Tuesday, January 1, 2013

read red in 2013

I’ve always had a pretty slapdash philosophy about shelving books in my own house.  No subject divisions, no alpha by author, no books as decor.  I stick them where they fit. 
There are three exceptions which get their own dedicated cases: my Anita Brookner collection, surely the largest in North America; my growing assortment of the wonderfully addictive Persephone Press books by forgotten women novelists; and- yes, call it what it is- my shrine to Ivy Compton-Burnett, an all time favorite writer.

When I worked in the bookstore, subject categorization was everything.  And now, when I meet with booksellers as a rep, we spend a lot of time working out where to shelve each title.  So it’s a great relief to not have to think about coherence on my own shelves. 
My friend Patrick, who sometimes stays at the house and likes the scattershot approach, disapproves of more subject groups.  (He works in a library so the random may have a similar appeal to him.)  But this year I took another step toward reorganization by subject and created a section in the dining room bookcases that might be called “Marxism/socialism/old commie memoirs/offbeat East German advertising/oddball Soviet children’s books/etc.”

It was a revelation to see what a large supply I’ve amassed over a lifetime once rounded up in one place.   Oddly, that section of the wall of books now has a red hue, and not only in subject matter- kind of like the Gardening section in a bookstore always glows green.

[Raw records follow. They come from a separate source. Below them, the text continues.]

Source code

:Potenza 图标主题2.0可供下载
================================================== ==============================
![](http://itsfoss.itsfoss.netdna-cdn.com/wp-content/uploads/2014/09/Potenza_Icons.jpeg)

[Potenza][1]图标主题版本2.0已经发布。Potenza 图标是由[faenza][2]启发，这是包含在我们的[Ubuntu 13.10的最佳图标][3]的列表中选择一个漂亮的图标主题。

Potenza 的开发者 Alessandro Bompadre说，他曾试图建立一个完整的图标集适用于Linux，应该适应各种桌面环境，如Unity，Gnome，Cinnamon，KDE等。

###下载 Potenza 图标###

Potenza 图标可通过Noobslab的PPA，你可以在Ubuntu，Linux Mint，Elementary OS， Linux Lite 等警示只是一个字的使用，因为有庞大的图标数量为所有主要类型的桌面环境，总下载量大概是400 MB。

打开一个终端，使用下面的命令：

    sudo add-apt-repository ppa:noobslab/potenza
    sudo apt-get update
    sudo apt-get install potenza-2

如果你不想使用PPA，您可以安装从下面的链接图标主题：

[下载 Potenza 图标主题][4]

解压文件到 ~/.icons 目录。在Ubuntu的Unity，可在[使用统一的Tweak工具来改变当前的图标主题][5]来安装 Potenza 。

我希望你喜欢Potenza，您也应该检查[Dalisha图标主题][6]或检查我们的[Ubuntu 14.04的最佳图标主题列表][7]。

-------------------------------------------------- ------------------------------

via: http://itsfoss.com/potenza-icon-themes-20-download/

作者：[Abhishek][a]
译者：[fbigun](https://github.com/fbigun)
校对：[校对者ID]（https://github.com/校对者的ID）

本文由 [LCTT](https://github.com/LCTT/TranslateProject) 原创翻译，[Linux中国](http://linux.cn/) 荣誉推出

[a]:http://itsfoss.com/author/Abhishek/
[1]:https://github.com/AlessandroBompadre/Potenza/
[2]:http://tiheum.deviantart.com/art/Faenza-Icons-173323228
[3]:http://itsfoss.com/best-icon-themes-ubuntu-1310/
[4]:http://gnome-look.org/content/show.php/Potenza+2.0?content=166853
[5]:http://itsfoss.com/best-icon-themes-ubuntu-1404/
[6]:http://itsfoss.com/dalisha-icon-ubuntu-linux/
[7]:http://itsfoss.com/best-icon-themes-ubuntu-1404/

One goal in bringing them all together was to serve as inspiration for a writing project I’ve undertaken that’s loosely related to these subjects.  Alas, being re-exposed to all these fascinating books has led me to lots of time-wasting diversions from the writing.  I suppose I can call it research.

But my new crazy Red section has provided another unexpected pleasure: it's a reminder of a lost world that has been all but expunged from public consciousness.  The communist world has collapsed, the Left parties are mainly empty shells, and when I start to natter on to younger people about socialism I’m afraid I sound like Grandpa Simpson.  And why wouldn’t I, when there’s nothing in our daily political life that would hint at socialism as anything but madness?

Of course, straw man "socialism" gets a big megaphone.  The ludicrous assertion that Obama is some kind of socialist is mainly rebutted by people who seem equally horrified by the idea, and are anxious to prove that there’s nothing remotely socialist about his administration.  Not hard to do if you’re paying attention.  What’s missing are the voices of socialists and communists themselves, defending and explaining socialist ideas.  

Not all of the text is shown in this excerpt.